### Task objective
What is needed here is an exact copy of all the data.

### The input
################
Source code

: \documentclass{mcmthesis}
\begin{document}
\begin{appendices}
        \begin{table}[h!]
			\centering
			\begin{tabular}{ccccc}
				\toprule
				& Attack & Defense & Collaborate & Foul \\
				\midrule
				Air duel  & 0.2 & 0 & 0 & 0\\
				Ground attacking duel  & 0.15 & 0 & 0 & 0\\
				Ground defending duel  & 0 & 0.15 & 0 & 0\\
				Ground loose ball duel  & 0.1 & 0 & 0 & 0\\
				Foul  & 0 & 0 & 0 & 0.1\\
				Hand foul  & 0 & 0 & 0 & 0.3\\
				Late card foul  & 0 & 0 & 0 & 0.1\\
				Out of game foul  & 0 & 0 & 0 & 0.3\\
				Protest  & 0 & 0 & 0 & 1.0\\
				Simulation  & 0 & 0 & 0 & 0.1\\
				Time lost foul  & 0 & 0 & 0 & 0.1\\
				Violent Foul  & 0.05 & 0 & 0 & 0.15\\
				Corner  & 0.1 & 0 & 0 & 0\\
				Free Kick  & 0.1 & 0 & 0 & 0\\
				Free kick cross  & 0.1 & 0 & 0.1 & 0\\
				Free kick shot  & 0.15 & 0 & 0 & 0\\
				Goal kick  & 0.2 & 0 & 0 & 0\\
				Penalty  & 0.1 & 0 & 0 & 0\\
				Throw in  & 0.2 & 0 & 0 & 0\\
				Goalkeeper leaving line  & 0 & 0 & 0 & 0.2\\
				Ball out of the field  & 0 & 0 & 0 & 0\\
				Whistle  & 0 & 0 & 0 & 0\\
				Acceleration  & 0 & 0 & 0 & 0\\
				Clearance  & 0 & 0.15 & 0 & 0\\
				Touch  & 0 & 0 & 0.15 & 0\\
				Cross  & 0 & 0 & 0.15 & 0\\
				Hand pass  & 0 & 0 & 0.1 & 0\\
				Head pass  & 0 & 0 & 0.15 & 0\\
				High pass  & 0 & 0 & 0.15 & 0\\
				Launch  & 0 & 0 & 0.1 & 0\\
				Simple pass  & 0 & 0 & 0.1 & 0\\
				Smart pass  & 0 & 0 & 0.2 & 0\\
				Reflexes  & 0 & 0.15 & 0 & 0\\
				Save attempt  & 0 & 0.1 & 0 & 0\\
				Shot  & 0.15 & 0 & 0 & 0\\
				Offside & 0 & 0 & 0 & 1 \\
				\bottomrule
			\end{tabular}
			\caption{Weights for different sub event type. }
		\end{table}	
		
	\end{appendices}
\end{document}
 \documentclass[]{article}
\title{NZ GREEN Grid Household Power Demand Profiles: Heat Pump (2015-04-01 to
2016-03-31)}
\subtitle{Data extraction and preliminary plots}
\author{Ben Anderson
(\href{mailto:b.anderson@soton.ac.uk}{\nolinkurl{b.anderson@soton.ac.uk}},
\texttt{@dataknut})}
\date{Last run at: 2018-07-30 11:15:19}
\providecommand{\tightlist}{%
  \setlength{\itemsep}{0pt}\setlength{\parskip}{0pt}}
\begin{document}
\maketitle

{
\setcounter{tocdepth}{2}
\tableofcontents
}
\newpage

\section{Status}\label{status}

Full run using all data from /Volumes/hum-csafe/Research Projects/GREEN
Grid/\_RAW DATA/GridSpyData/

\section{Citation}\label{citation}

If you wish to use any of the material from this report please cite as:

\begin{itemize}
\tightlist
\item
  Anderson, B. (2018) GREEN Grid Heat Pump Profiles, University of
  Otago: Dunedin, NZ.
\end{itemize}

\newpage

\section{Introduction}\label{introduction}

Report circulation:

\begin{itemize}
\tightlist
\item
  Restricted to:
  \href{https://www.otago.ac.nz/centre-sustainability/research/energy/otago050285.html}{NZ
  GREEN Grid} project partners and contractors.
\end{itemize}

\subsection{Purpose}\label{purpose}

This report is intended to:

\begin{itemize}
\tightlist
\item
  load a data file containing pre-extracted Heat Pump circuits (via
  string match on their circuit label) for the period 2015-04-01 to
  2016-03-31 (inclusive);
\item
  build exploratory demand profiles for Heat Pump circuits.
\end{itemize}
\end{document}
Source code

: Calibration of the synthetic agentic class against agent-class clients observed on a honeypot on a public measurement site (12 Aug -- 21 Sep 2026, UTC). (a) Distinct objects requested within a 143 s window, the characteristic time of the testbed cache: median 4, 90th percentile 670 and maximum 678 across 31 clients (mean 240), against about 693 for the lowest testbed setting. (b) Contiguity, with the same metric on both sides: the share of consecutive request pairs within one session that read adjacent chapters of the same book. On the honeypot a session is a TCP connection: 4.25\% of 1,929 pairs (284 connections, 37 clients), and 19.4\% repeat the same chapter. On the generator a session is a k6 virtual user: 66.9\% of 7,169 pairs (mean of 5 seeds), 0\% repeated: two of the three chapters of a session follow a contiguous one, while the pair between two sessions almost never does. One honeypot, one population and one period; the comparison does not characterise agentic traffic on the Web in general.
################
### Task answer
Source code

: \documentclass{mcmthesis}
\begin{document}
\begin{appendices}
        \begin{table}[h!]
			\centering
			\begin{tabular}{ccccc}
				\toprule
				& Attack & Defense & Collaborate & Foul \\
				\midrule
				Air duel  & 0.2 & 0 & 0 & 0\\
				Ground attacking duel  & 0.15 & 0 & 0 & 0\\
				Ground defending duel  & 0 & 0.15 & 0 & 0\\
				Ground loose ball duel  & 0.1 & 0 & 0 & 0\\
				Foul  & 0 & 0 & 0 & 0.1\\
				Hand foul  & 0 & 0 & 0 & 0.3\\
				Late card foul  & 0 & 0 & 0 & 0.1\\
				Out of game foul  & 0 & 0 & 0 & 0.3\\
				Protest  & 0 & 0 & 0 & 1.0\\
				Simulation  & 0 & 0 & 0 & 0.1\\
				Time lost foul  & 0 & 0 & 0 & 0.1\\
				Violent Foul  & 0.05 & 0 & 0 & 0.15\\
				Corner  & 0.1 & 0 & 0 & 0\\
				Free Kick  & 0.1 & 0 & 0 & 0\\
				Free kick cross  & 0.1 & 0 & 0.1 & 0\\
				Free kick shot  & 0.15 & 0 & 0 & 0\\
				Goal kick  & 0.2 & 0 & 0 & 0\\
				Penalty  & 0.1 & 0 & 0 & 0\\
				Throw in  & 0.2 & 0 & 0 & 0\\
				Goalkeeper leaving line  & 0 & 0 & 0 & 0.2\\
				Ball out of the field  & 0 & 0 & 0 & 0\\
				Whistle  & 0 & 0 & 0 & 0\\
				Acceleration  & 0 & 0 & 0 & 0\\
				Clearance  & 0 & 0.15 & 0 & 0\\
				Touch  & 0 & 0 & 0.15 & 0\\
				Cross  & 0 & 0 & 0.15 & 0\\
				Hand pass  & 0 & 0 & 0.1 & 0\\
				Head pass  & 0 & 0 & 0.15 & 0\\
				High pass  & 0 & 0 & 0.15 & 0\\
				Launch  & 0 & 0 & 0.1 & 0\\
				Simple pass  & 0 & 0 & 0.1 & 0\\
				Smart pass  & 0 & 0 & 0.2 & 0\\
				Reflexes  & 0 & 0.15 & 0 & 0\\
				Save attempt  & 0 & 0.1 & 0 & 0\\
				Shot  & 0.15 & 0 & 0 & 0\\
				Offside & 0 & 0 & 0 & 1 \\
				\bottomrule
			\end{tabular}
			\caption{Weights for different sub event type. }
		\end{table}	
		
	\end{appendices}
\end{document}
 \documentclass[]{article}
\title{NZ GREEN Grid Household Power Demand Profiles: Heat Pump (2015-04-01 to
2016-03-31)}
\subtitle{Data extraction and preliminary plots}
\author{Ben Anderson
(\href{mailto:b.anderson@soton.ac.uk}{\nolinkurl{b.anderson@soton.ac.uk}},
\texttt{@dataknut})}
\date{Last run at: 2018-07-30 11:15:19}
\providecommand{\tightlist}{%
  \setlength{\itemsep}{0pt}\setlength{\parskip}{0pt}}
\begin{document}
\maketitle

{
\setcounter{tocdepth}{2}
\tableofcontents
}
\newpage

\section{Status}\label{status}

Full run using all data from /Volumes/hum-csafe/Research Projects/GREEN
Grid/\_RAW DATA/GridSpyData/

\section{Citation}\label{citation}

If you wish to use any of the material from this report please cite as:

\begin{itemize}
\tightlist
\item
  Anderson, B. (2018) GREEN Grid Heat Pump Profiles, University of
  Otago: Dunedin, NZ.
\end{itemize}

\newpage

\section{Introduction}\label{introduction}

Report circulation:

\begin{itemize}
\tightlist
\item
  Restricted to:
  \href{https://www.otago.ac.nz/centre-sustainability/research/energy/otago050285.html}{NZ
  GREEN Grid} project partners and contractors.
\end{itemize}

\subsection{Purpose}\label{purpose}

This report is intended to:

\begin{itemize}
\tightlist
\item
  load a data file containing pre-extracted Heat Pump circuits (via
  string match on their circuit label) for the period 2015-04-01 to
  2016-03-31 (inclusive);
\item
  build exploratory demand profiles for Heat Pump circuits.
\end{itemize}
\end{document}
Source code

: Calibration of the synthetic agentic class against agent-class clients observed on a honeypot on a public measurement site (12 Aug -- 21 Sep 2026, UTC). (a) Distinct objects requested within a 143 s window, the characteristic time of the testbed cache: median 4, 90th percentile 670 and maximum 678 across 31 clients (mean 240), against about 693 for the lowest testbed setting. (b) Contiguity, with the same metric on both sides: the share of consecutive request pairs within one session that read adjacent chapters of the same book. On the honeypot a session is a TCP connection: 4.25\% of 1,929 pairs (284 connections, 37 clients), and 19.4\% repeat the same chapter. On the generator a session is a k6 virtual user: 66.9\% of 7,169 pairs (mean of 5 seeds), 0\% repeated: two of the three chapters of a session follow a contiguous one, while the pair between two sessions almost never does. One honeypot, one population and one period; the comparison does not characterise agentic traffic on the Web in general.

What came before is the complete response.